WHAT TO DO — Transcribe every entry that follows exactly, omitting all pictures.

Pictures paired with source code:

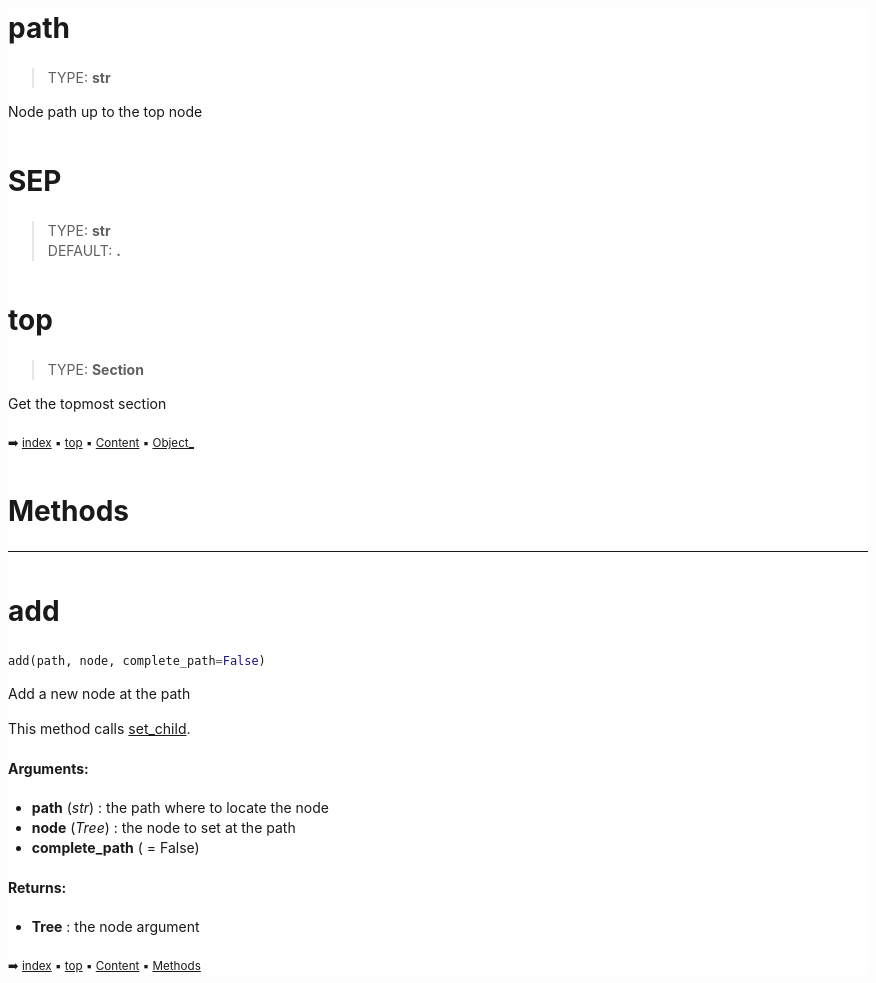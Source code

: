 

# path

> TYPE: **str**

Node path up to the top node

# SEP

> TYPE: **str**<br> DEFAULT: **.**



# top

> TYPE: **Section**

Get the topmost section

<sub>:arrow_right: [index](index.md) :black_small_square: [top](#object_) :black_small_square: [Content](#content) :black_small_square: [Object_](#object_)</sub>



# Methods

----------
# add



``` python
add(path, node, complete_path=False)
```

Add a new node at the path

This method calls [set_child](#set_child).


#### Arguments:
- **path** (_str_) : the path where to locate the node
- **node** (_Tree_) : the node to set at the path
- **complete_path** ( = False)



#### Returns:
- **Tree** : the node argument



<sub>:arrow_right: [index](index.md) :black_small_square: [top](#object_) :black_small_square: [Content](#content) :black_small_square: [Methods](#methods)</sub>
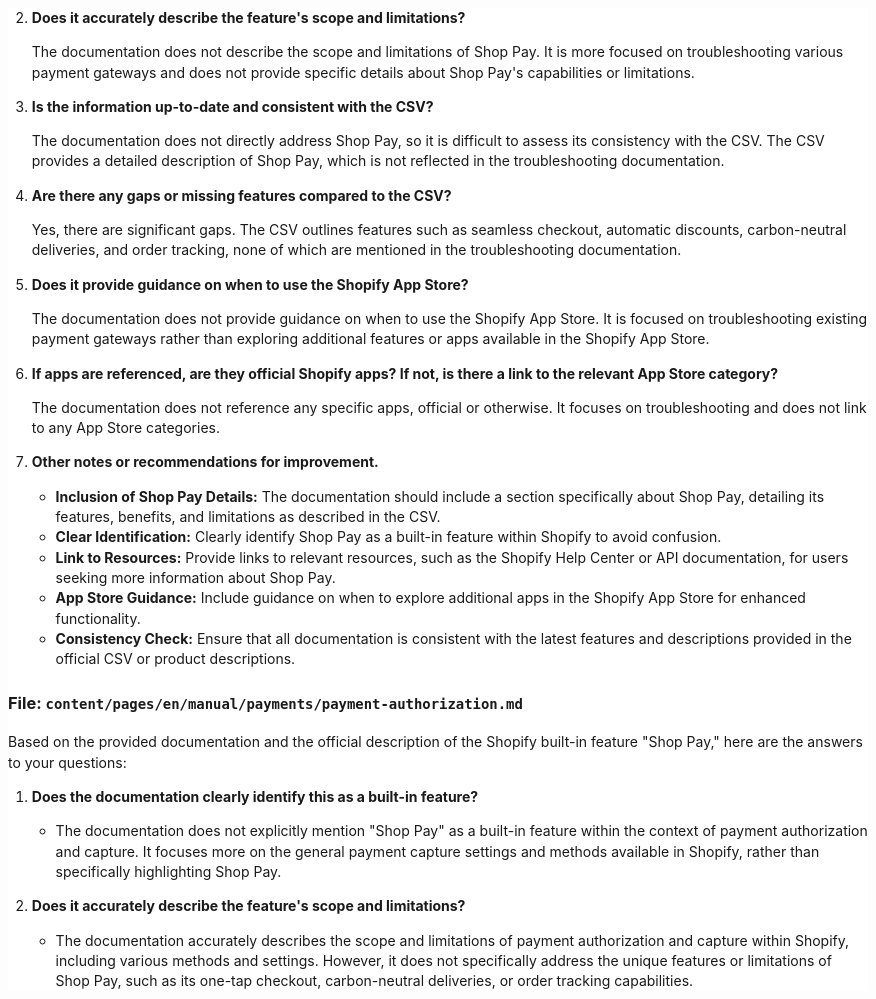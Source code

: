 2. **Does it accurately describe the feature's scope and limitations?**

   The documentation does not describe the scope and limitations of Shop Pay. It is more focused on troubleshooting various payment gateways and does not provide specific details about Shop Pay's capabilities or limitations.

3. **Is the information up-to-date and consistent with the CSV?**

   The documentation does not directly address Shop Pay, so it is difficult to assess its consistency with the CSV. The CSV provides a detailed description of Shop Pay, which is not reflected in the troubleshooting documentation.

4. **Are there any gaps or missing features compared to the CSV?**

   Yes, there are significant gaps. The CSV outlines features such as seamless checkout, automatic discounts, carbon-neutral deliveries, and order tracking, none of which are mentioned in the troubleshooting documentation.

5. **Does it provide guidance on when to use the Shopify App Store?**

   The documentation does not provide guidance on when to use the Shopify App Store. It is focused on troubleshooting existing payment gateways rather than exploring additional features or apps available in the Shopify App Store.

6. **If apps are referenced, are they official Shopify apps? If not, is there a link to the relevant App Store category?**

   The documentation does not reference any specific apps, official or otherwise. It focuses on troubleshooting and does not link to any App Store categories.

7. **Other notes or recommendations for improvement.**

   - **Inclusion of Shop Pay Details:** The documentation should include a section specifically about Shop Pay, detailing its features, benefits, and limitations as described in the CSV.
   - **Clear Identification:** Clearly identify Shop Pay as a built-in feature within Shopify to avoid confusion.
   - **Link to Resources:** Provide links to relevant resources, such as the Shopify Help Center or API documentation, for users seeking more information about Shop Pay.
   - **App Store Guidance:** Include guidance on when to explore additional apps in the Shopify App Store for enhanced functionality.
   - **Consistency Check:** Ensure that all documentation is consistent with the latest features and descriptions provided in the official CSV or product descriptions.

### File: `content/pages/en/manual/payments/payment-authorization.md`

Based on the provided documentation and the official description of the Shopify built-in feature "Shop Pay," here are the answers to your questions:

1. **Does the documentation clearly identify this as a built-in feature?**
   - The documentation does not explicitly mention "Shop Pay" as a built-in feature within the context of payment authorization and capture. It focuses more on the general payment capture settings and methods available in Shopify, rather than specifically highlighting Shop Pay.

2. **Does it accurately describe the feature's scope and limitations?**
   - The documentation accurately describes the scope and limitations of payment authorization and capture within Shopify, including various methods and settings. However, it does not specifically address the unique features or limitations of Shop Pay, such as its one-tap checkout, carbon-neutral deliveries, or order tracking capabilities.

RESULT —
Source code

: 

# path

> TYPE: **str**

Node path up to the top node

# SEP

> TYPE: **str**<br> DEFAULT: **.**



# top

> TYPE: **Section**

Get the topmost section

<sub>:arrow_right: [index](index.md) :black_small_square: [top](#object_) :black_small_square: [Content](#content) :black_small_square: [Object_](#object_)</sub>



# Methods

----------
# add



``` python
add(path, node, complete_path=False)
```

Add a new node at the path

This method calls [set_child](#set_child).


#### Arguments:
- **path** (_str_) : the path where to locate the node
- **node** (_Tree_) : the node to set at the path
- **complete_path** ( = False)



#### Returns:
- **Tree** : the node argument



<sub>:arrow_right: [index](index.md) :black_small_square: [top](#object_) :black_small_square: [Content](#content) :black_small_square: [Methods](#methods)</sub>
Source code

: 2. **Does it accurately describe the feature's scope and limitations?**

   The documentation does not describe the scope and limitations of Shop Pay. It is more focused on troubleshooting various payment gateways and does not provide specific details about Shop Pay's capabilities or limitations.

3. **Is the information up-to-date and consistent with the CSV?**

   The documentation does not directly address Shop Pay, so it is difficult to assess its consistency with the CSV. The CSV provides a detailed description of Shop Pay, which is not reflected in the troubleshooting documentation.

4. **Are there any gaps or missing features compared to the CSV?**

   Yes, there are significant gaps. The CSV outlines features such as seamless checkout, automatic discounts, carbon-neutral deliveries, and order tracking, none of which are mentioned in the troubleshooting documentation.

5. **Does it provide guidance on when to use the Shopify App Store?**

   The documentation does not provide guidance on when to use the Shopify App Store. It is focused on troubleshooting existing payment gateways rather than exploring additional features or apps available in the Shopify App Store.

6. **If apps are referenced, are they official Shopify apps? If not, is there a link to the relevant App Store category?**

   The documentation does not reference any specific apps, official or otherwise. It focuses on troubleshooting and does not link to any App Store categories.

7. **Other notes or recommendations for improvement.**

   - **Inclusion of Shop Pay Details:** The documentation should include a section specifically about Shop Pay, detailing its features, benefits, and limitations as described in the CSV.
   - **Clear Identification:** Clearly identify Shop Pay as a built-in feature within Shopify to avoid confusion.
   - **Link to Resources:** Provide links to relevant resources, such as the Shopify Help Center or API documentation, for users seeking more information about Shop Pay.
   - **App Store Guidance:** Include guidance on when to explore additional apps in the Shopify App Store for enhanced functionality.
   - **Consistency Check:** Ensure that all documentation is consistent with the latest features and descriptions provided in the official CSV or product descriptions.

### File: `content/pages/en/manual/payments/payment-authorization.md`

Based on the provided documentation and the official description of the Shopify built-in feature "Shop Pay," here are the answers to your questions:

1. **Does the documentation clearly identify this as a built-in feature?**
   - The documentation does not explicitly mention "Shop Pay" as a built-in feature within the context of payment authorization and capture. It focuses more on the general payment capture settings and methods available in Shopify, rather than specifically highlighting Shop Pay.

2. **Does it accurately describe the feature's scope and limitations?**
   - The documentation accurately describes the scope and limitations of payment authorization and capture within Shopify, including various methods and settings. However, it does not specifically address the unique features or limitations of Shop Pay, such as its one-tap checkout, carbon-neutral deliveries, or order tracking capabilities.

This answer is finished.